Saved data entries
◇ ◇ ◇ ◇ ◇

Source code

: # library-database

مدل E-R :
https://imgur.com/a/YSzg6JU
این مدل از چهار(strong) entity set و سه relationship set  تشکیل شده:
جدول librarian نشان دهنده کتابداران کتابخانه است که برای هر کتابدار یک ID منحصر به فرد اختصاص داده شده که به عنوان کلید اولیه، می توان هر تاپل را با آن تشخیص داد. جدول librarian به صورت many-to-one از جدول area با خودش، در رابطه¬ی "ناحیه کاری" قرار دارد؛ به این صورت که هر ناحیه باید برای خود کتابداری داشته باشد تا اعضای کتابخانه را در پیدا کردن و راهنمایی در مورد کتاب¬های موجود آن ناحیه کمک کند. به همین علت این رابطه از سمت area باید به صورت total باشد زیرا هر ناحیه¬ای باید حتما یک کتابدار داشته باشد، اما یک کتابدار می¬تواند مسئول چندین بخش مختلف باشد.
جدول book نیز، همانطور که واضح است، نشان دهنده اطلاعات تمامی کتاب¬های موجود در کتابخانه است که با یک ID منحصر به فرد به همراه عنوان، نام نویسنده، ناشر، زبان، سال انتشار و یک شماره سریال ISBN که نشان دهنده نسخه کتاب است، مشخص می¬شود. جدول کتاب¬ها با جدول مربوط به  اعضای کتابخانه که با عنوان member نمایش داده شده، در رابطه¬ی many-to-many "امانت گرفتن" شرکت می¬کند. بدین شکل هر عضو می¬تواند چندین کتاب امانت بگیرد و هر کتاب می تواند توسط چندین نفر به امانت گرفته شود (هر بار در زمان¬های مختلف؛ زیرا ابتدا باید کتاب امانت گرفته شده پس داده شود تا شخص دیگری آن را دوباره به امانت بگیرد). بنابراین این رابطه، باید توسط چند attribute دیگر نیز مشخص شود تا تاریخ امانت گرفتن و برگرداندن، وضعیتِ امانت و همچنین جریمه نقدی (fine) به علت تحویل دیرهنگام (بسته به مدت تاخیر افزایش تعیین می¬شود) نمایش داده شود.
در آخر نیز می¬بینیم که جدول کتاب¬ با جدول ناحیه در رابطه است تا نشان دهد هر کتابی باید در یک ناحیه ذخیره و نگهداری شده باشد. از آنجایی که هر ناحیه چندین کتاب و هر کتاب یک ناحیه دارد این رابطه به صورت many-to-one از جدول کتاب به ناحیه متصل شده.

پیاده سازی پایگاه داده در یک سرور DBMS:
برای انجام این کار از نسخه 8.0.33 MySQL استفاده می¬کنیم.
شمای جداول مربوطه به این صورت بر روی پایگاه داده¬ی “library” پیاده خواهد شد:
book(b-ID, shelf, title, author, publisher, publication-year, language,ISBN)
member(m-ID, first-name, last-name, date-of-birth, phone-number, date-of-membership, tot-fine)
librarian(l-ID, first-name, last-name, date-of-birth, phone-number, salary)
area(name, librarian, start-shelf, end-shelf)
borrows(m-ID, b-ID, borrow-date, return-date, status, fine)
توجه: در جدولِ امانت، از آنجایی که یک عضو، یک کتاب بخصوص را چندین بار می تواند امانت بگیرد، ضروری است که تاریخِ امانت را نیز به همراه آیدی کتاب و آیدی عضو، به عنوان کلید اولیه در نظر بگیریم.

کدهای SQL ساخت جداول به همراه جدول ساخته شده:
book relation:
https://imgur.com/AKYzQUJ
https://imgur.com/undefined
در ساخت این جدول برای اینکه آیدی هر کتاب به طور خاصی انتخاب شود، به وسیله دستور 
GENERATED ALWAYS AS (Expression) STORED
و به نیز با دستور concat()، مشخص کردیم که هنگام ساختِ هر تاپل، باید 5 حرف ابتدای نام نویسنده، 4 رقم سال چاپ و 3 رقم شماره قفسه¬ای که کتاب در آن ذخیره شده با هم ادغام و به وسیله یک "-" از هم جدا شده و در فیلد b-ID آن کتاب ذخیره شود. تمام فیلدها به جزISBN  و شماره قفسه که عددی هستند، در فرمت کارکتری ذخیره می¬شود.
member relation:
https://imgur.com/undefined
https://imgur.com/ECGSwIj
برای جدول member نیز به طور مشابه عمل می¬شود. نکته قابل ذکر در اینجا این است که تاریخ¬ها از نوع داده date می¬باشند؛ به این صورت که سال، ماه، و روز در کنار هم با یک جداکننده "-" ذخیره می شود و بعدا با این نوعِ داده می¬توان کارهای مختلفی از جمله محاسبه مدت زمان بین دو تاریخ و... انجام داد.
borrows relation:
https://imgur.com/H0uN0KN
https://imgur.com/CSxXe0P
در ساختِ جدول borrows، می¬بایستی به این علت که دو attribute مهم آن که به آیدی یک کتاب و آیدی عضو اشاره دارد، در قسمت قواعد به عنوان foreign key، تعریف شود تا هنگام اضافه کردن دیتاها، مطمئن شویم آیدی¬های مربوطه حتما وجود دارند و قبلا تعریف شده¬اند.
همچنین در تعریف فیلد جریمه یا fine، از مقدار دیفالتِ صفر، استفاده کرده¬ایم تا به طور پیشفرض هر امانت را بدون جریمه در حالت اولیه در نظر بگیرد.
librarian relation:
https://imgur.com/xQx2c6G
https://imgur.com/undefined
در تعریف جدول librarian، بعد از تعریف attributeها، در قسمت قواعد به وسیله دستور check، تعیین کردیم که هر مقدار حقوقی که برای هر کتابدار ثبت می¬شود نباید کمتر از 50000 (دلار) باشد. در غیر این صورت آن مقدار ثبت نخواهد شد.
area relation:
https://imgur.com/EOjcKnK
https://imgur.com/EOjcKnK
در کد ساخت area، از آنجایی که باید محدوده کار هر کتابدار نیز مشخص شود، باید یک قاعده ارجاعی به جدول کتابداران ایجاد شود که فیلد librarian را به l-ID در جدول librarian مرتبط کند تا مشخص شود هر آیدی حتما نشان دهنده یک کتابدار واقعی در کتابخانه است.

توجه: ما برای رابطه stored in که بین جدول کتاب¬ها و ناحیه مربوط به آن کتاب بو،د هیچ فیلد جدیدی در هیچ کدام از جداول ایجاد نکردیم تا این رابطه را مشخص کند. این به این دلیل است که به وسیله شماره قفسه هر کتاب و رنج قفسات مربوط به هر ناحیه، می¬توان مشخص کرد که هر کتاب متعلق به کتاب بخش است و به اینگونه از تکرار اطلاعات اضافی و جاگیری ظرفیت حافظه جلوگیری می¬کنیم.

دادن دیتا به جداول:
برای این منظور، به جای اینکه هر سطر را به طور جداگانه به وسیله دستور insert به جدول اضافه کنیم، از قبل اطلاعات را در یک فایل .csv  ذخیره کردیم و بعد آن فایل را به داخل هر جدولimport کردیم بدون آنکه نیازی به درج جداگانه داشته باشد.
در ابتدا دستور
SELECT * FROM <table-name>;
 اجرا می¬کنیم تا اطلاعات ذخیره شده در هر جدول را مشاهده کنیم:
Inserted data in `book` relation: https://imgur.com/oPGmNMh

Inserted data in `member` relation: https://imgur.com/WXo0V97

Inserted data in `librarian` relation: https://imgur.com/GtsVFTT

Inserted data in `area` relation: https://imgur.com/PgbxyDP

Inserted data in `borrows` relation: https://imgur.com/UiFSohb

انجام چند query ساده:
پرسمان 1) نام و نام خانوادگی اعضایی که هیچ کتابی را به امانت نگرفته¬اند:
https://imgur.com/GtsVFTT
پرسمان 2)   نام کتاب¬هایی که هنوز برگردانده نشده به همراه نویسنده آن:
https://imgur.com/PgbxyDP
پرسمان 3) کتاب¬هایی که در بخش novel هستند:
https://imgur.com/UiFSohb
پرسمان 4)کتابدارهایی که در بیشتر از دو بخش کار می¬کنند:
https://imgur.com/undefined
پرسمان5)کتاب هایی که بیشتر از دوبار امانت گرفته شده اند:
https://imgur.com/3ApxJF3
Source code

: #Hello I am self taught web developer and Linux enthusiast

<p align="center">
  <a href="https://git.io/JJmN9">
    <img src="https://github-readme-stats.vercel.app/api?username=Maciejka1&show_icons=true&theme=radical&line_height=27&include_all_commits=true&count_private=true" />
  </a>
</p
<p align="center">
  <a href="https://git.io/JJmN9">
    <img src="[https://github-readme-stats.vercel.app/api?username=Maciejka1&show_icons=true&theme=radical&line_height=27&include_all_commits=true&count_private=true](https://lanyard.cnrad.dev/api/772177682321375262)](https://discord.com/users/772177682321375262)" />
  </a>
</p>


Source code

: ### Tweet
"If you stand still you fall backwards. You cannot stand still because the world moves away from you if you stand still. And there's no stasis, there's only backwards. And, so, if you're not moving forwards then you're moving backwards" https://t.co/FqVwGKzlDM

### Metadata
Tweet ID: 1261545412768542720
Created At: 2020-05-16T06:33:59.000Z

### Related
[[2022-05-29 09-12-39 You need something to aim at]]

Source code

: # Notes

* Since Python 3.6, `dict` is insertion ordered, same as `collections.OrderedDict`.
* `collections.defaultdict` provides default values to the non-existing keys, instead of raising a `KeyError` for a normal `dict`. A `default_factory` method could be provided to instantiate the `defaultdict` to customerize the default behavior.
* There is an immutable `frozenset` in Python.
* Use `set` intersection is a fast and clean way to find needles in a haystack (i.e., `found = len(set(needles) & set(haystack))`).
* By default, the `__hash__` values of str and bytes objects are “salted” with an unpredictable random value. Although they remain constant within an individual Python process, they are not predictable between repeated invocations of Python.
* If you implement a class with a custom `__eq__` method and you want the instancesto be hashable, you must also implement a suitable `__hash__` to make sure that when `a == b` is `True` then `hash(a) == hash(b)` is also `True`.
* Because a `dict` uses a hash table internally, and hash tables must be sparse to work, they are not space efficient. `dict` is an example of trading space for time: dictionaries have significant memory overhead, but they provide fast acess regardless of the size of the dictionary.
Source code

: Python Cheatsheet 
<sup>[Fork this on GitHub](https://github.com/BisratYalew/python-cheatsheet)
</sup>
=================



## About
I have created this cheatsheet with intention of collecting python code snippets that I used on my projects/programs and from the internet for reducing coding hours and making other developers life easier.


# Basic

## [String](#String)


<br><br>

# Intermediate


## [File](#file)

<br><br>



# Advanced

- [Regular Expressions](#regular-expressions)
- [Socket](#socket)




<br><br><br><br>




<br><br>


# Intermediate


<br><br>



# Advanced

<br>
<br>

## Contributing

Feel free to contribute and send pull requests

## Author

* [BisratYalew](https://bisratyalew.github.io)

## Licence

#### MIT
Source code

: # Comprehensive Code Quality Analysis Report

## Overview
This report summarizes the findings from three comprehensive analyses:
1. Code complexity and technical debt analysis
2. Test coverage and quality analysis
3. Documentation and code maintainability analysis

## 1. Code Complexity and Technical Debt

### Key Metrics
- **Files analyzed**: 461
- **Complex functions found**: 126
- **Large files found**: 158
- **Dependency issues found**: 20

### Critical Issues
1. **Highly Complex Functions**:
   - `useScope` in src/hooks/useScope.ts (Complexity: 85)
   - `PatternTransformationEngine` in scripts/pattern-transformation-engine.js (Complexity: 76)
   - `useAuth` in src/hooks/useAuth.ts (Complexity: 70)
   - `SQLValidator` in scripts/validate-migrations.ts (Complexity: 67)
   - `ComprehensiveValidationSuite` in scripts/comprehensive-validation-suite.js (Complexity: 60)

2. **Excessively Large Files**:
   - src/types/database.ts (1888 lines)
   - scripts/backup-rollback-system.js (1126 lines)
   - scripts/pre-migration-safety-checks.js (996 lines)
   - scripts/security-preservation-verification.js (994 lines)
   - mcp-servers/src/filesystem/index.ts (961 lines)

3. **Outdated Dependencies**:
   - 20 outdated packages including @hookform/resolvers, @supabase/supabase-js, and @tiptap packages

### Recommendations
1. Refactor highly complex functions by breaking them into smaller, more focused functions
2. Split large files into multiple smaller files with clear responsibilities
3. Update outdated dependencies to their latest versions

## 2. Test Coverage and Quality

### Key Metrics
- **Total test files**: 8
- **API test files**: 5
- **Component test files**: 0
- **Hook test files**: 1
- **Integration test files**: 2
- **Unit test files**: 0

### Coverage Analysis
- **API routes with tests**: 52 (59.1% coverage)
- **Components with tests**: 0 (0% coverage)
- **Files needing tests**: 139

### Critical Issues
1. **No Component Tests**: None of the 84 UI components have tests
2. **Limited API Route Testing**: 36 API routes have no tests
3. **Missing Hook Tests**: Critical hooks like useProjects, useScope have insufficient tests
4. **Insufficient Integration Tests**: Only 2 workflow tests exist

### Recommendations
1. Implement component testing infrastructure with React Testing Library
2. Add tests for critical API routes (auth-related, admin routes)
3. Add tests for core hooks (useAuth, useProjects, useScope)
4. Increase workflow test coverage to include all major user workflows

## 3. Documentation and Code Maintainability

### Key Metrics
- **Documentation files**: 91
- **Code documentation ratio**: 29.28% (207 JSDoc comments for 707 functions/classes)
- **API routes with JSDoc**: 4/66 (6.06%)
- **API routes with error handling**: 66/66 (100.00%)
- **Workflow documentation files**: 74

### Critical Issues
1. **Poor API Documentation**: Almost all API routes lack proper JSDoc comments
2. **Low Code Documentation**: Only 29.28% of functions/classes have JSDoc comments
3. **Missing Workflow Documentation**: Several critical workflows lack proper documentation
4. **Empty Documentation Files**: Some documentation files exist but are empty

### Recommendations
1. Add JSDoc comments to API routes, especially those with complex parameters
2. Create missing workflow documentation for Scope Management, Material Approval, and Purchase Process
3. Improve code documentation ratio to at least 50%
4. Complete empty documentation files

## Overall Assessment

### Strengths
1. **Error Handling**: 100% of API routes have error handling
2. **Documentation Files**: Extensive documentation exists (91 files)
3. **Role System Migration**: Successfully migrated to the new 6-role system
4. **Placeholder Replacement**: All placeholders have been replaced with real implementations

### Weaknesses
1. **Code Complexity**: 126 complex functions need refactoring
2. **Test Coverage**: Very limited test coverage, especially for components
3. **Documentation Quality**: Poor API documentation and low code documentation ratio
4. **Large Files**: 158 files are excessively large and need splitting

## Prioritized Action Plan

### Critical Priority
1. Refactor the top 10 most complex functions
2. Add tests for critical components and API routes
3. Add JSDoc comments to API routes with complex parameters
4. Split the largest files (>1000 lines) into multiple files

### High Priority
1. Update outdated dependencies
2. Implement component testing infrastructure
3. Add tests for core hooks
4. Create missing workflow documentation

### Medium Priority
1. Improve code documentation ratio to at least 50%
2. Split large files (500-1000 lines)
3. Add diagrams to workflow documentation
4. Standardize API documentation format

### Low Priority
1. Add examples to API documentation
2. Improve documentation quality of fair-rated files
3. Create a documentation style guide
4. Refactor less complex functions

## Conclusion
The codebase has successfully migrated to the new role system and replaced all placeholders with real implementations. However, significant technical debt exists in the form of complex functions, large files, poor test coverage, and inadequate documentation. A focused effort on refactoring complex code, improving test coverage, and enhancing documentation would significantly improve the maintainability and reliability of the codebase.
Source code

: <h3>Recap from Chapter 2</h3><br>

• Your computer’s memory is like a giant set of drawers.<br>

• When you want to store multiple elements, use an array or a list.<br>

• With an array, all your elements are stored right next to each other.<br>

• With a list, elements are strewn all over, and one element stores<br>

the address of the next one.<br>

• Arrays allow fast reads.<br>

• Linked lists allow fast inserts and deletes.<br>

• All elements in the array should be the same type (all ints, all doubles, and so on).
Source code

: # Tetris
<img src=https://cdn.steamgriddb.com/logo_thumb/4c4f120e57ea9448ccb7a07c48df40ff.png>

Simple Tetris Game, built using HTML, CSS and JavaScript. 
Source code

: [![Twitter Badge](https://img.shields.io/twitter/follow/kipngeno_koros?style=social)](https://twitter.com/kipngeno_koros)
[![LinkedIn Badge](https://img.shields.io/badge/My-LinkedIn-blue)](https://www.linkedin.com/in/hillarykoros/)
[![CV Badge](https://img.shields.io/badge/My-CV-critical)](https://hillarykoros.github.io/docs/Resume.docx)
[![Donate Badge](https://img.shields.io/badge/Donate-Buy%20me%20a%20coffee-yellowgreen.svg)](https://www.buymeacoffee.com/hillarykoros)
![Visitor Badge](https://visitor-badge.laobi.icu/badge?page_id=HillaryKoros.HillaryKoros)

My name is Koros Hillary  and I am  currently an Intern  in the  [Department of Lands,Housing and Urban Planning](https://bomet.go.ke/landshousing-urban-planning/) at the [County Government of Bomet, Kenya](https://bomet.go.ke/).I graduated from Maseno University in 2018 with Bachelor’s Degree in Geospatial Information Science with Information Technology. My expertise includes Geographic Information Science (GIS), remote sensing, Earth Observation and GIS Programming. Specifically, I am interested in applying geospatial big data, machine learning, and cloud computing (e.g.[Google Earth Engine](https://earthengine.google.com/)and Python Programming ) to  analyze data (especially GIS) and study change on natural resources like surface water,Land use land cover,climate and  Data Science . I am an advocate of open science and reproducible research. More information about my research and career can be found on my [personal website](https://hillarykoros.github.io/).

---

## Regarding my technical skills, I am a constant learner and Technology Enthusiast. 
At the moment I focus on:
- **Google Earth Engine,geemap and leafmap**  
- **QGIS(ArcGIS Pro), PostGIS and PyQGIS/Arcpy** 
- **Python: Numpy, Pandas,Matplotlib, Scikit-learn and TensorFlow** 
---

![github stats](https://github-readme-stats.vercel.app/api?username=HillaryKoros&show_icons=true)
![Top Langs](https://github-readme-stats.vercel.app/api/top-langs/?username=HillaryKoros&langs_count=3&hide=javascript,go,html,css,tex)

◇ ◇ ◇ ◇ ◇

Would you copy exactly the lines from the one that contains "- **Python: Numpy, Pandas,Matplotlib, Scikit-learn" through the final line of the records above, including both?

- **Python: Numpy, Pandas,Matplotlib, Scikit-learn and TensorFlow** 
---

![github stats](https://github-readme-stats.vercel.app/api?username=HillaryKoros&show_icons=true)
![Top Langs](https://github-readme-stats.vercel.app/api/top-langs/?username=HillaryKoros&langs_count=3&hide=javascript,go,html,css,tex)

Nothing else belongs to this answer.